D.C. minimum wage is increasing to $11.50, but some activists would like to see it go all the way to $15.
A national group is pushing a ballot initiative in D.C. that would increase the city's minimum wage to $15, among the highest in the country, and put tipped workers on the same pay scale as other low-wage workers.
Earlier this month, the D.C. Board of Elections published language for what will be Initiative 74, which, if approved by voters, would increase the city's minimum wage to $15 by 2019. The initiative's language was submitted by the local chapter of Restaurant Opportunities Center United, a national organization that advocates for better treatment of restaurant workers.
That would push beyond a wage hike approved by the D.C. Council last year that will see the minimum wage increase to $11.50 by 2016. The first portion of that increase took effect in July, when the lowest wage an employer can pay went from $8.25 to $9.50 per hour.
But according to ROC, the most important element of the proposed initiative deals with employees that take tips, like many of the workers in D.C.'s restaurants.
Under current law, tipped workers are paid a base wage of $2.77 an hour, but must make the going minimum wage of $9.50 when tips are included. If that doesn't happen, their employer has to make up the difference. Groups like ROC say laws like that are easy to ignore and difficult to enforce.
But if the initiative passes, tips would be decoupled from a worker's wages by 2024, after which tipped workers would be paid the same as other low-wage workers.
"[Restaurants are] one of the biggest, if not the biggest private sector employer in terms of an industry in the U.S. and have some of the absolutely lowest-paying jobs," says Meg Fosque, ROC's policy director.

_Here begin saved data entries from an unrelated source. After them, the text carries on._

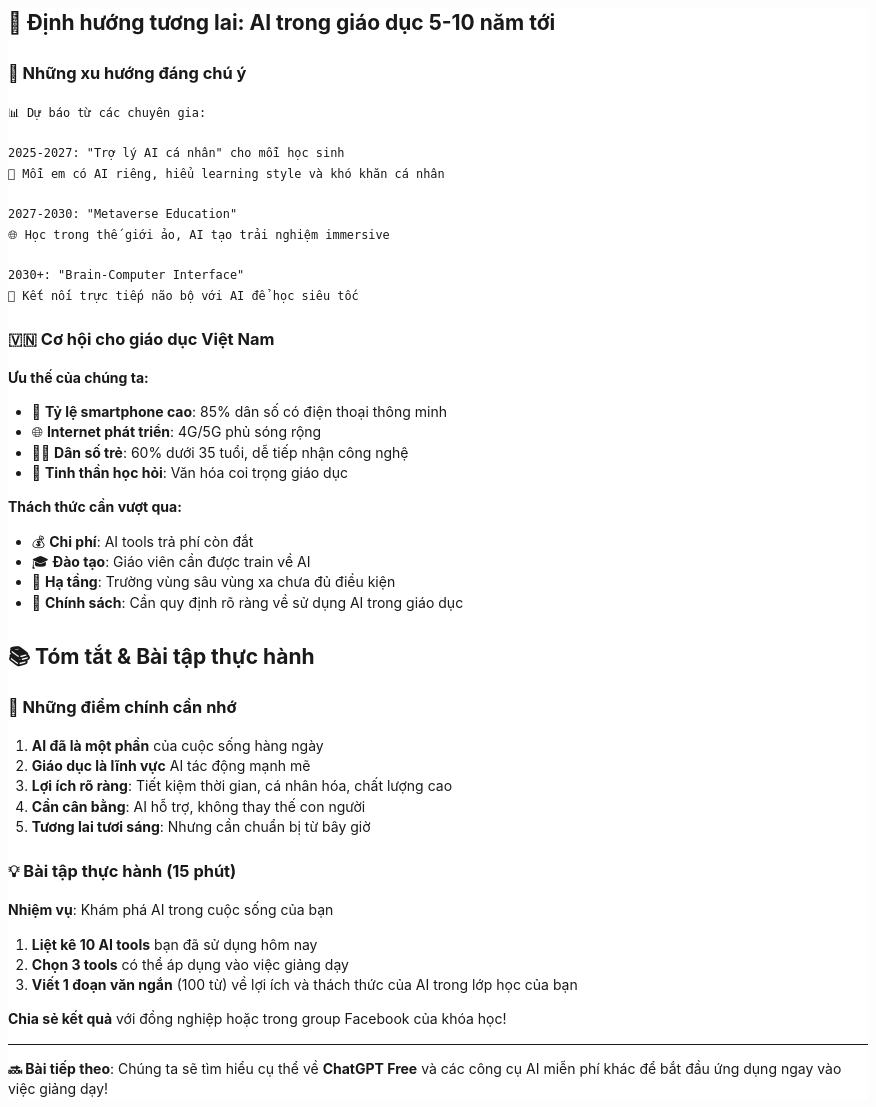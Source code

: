## 🚀 Định hướng tương lai: AI trong giáo dục 5-10 năm tới

### 🔮 Những xu hướng đáng chú ý

```
📊 Dự báo từ các chuyên gia:

2025-2027: "Trợ lý AI cá nhân" cho mỗi học sinh
🎯 Mỗi em có AI riêng, hiểu learning style và khó khăn cá nhân

2027-2030: "Metaverse Education" 
🌐 Học trong thế giới ảo, AI tạo trải nghiệm immersive

2030+: "Brain-Computer Interface"
🧠 Kết nối trực tiếp não bộ với AI để học siêu tốc
```

### 🇻🇳 Cơ hội cho giáo dục Việt Nam

**Ưu thế của chúng ta:**
- 📱 **Tỷ lệ smartphone cao**: 85% dân số có điện thoại thông minh
- 🌐 **Internet phát triển**: 4G/5G phủ sóng rộng
- 👨‍🎓 **Dân số trẻ**: 60% dưới 35 tuổi, dễ tiếp nhận công nghệ
- 💪 **Tinh thần học hỏi**: Văn hóa coi trọng giáo dục

**Thách thức cần vượt qua:**
- 💰 **Chi phí**: AI tools trả phí còn đắt
- 🎓 **Đào tạo**: Giáo viên cần được train về AI
- 🏫 **Hạ tầng**: Trường vùng sâu vùng xa chưa đủ điều kiện
- 📝 **Chính sách**: Cần quy định rõ ràng về sử dụng AI trong giáo dục

## 📚 Tóm tắt & Bài tập thực hành

### 🎯 Những điểm chính cần nhớ

1. **AI đã là một phần** của cuộc sống hàng ngày
2. **Giáo dục là lĩnh vực** AI tác động mạnh mẽ
3. **Lợi ích rõ ràng**: Tiết kiệm thời gian, cá nhân hóa, chất lượng cao
4. **Cần cân bằng**: AI hỗ trợ, không thay thế con người
5. **Tương lai tươi sáng**: Nhưng cần chuẩn bị từ bây giờ

### 💡 Bài tập thực hành (15 phút)

**Nhiệm vụ**: Khám phá AI trong cuộc sống của bạn

1. **Liệt kê 10 AI tools** bạn đã sử dụng hôm nay
2. **Chọn 3 tools** có thể áp dụng vào việc giảng dạy
3. **Viết 1 đoạn văn ngắn** (100 từ) về lợi ích và thách thức của AI trong lớp học của bạn

**Chia sẻ kết quả** với đồng nghiệp hoặc trong group Facebook của khóa học!

---

**🔜 Bài tiếp theo**: Chúng ta sẽ tìm hiểu cụ thể về **ChatGPT Free** và các công cụ AI miễn phí khác để bắt đầu ứng dụng ngay vào việc giảng dạy!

She says that tipped workers are often left out of the debate when legislators debate increasing the minimum wage. While the original version of the bill raising D.C.'s minimum wage to $11.50 included a partial increase for tipped workers, it was taken out after objections were raised by restaurant and nightlife groups.
"What typically happens with these minimum wage bills is that tipped workers aren't a part of it, and in some cases there even a conscious effort to carve out tipped workers, keep them at a sub-minimum wage in order to move everyone else up," she says. "What's important to us is helping to include them in the conversation."
Fosque says that while Initiative 74 would be a means to address tipped workers, it would also seek to address concerns from social justice advocates that even the $11.50 minimum wage D.C. will get by 2016 won't be enough to help low-wage workers living in an increasingly expensive city.
According to an analysis by the Urban Institute, D.C.'s low-wage workers will see only modest increases in annual earnings under the planned wage hike. Thirty percent of the 41,000 workers would make more than $2,500 in additional wages per year, while the remaining workers would make less than that.
"We absolutely want to be part of and help move forward efforts to also increase the regular minimum wage and bring it closer to something that's going to be a living wage, not only for restaurant workers, but all workers," says Fosque.
Ever since Mayor Vincent Gray signed the minimum wage increase into law earlier this year, there have been various efforts to push the wage even higher through a ballot initiative. Draft language initially circulated by ROC called for an increase to $12.50, the same amount called for in a separate initiative backed by D.C. Working Families.
According to Delvone Michael, executive director of D.C. Working Families, his group's initiative was approved by Board of Elections during the summer but he has not started circulating petitions to collect the necessary signatures to put the measure on the ballot. He said he would wait until after the Nov. 4 general election to decide what to do, and said he would be open to helping the ROC push for a $15 minimum wage ballot initiative.
Fosque says that even though her group's ballot initiative is moving towards the next step — collecting signatures from five percent of the city's voters, or some 23,000 people — it's one of a number of tools ROC is using to push for higher wages for tipped workers.
"We're committed to trying to get legislation that would eliminate the tipped minimum wage, but it's possible that what the coalition will go forward with is the ballot initiative," she says.
If the group opts for a ballot initiative and gets the required signatures, it would be placed on the ballot for the next primary, general or citywide special election, which may not happen until 2016. And if voters approve the initiative, D.C. would follow Seattle in implementing a $15 minimum wage.
Still, either a bill or a ballot initiative would face opposition from some restaurant owners who say that their workers make more than most low-wage workers when tips are included.